The fluoropolymer thing is the product that production technique is the most complicated, technology content is the highest in the organic fluorine industry, existing hundreds of kinds on the market, and the whole world year industrial scale surpasses 100,000 tons, and its purposes spreads all trades and professions.Fluorochemical monomer develops so far as the raw material of fluoropolymer, has synthesized hundreds of compound, and wherein most important have tetrafluoroethylene (TFE), R 1216 (HFP), trifluorochloroethylene, vinylidene, vinyl fluoride etc. ten to plant fluorine-containing monoolefines.

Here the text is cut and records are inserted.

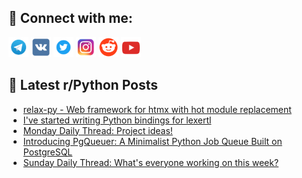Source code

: ## 🔎 Connect with me:
[<img src="https://github.com/bullbesh/bullbesh/blob/main/images/Telegram.png" width="32" height="32" />](https://t.me/bullbesh)
[<img src="https://github.com/bullbesh/bullbesh/blob/main/images/VK.png" width="32" height="32" />](https://vk.com/bullbesh)
[<img src="https://github.com/bullbesh/bullbesh/blob/main/images/Twitter.png" width="32" height="32" />](https://twitter.com/bullbesh1)
[<img src="https://github.com/bullbesh/bullbesh/blob/main/images/Instagram.png" width="32" height="32" />](https://www.instagram.com/bullbesh)
[<img src="https://github.com/bullbesh/bullbesh/blob/main/images/Reddit.png" width="32" height="32" />](https://www.reddit.com/user/bullbesh)
[<img src="https://github.com/bullbesh/bullbesh/blob/main/images/YouTube.png" width="32" height="32" />](https://www.youtube.com/channel/UCtfjRs6uzgq5mfm8S06WTcg)

## 📕 Latest r/Python Posts
<!-- BLOG-POST-LIST:START -->
- [relax-py - Web framework for htmx with hot module replacement](https://www.reddit.com/r/Python/comments/1clrnce/relaxpy_web_framework_for_htmx_with_hot_module/)
- [I&#39;ve started writing Python bindings for lexertl](https://www.reddit.com/r/Python/comments/1clpq5l/ive_started_writing_python_bindings_for_lexertl/)
- [Monday Daily Thread: Project ideas!](https://www.reddit.com/r/Python/comments/1cl5cl2/monday_daily_thread_project_ideas/)
- [Introducing PgQueuer: A Minimalist Python Job Queue Built on PostgreSQL](https://www.reddit.com/r/Python/comments/1ckrmog/introducing_pgqueuer_a_minimalist_python_job/)
- [Sunday Daily Thread: What&#39;s everyone working on this week?](https://www.reddit.com/r/Python/comments/1cke7cp/sunday_daily_thread_whats_everyone_working_on/)
<!-- BLOG-POST-LIST:END -->
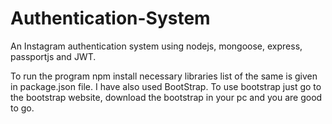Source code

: # Authentication-System
An Instagram authentication system using nodejs, mongoose, express, passportjs and JWT.

To run the program npm install necessary libraries list of the same is given in package.json file.
I have also used BootStrap. To use bootstrap just go to the bootstrap website, download the bootstrap in your pc and you are good to go.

Tetrafluoroethylene is present turnout maximum, most important fluorochemical monomer, and it is the raw material of tetrafluoroethylene, is the comonomer of many fluorinated copolymers, also is the intermediate of multiple fluorochemicals.The tetrafluoroethylene production level has been represented the level of a national organic fluorine industrial development.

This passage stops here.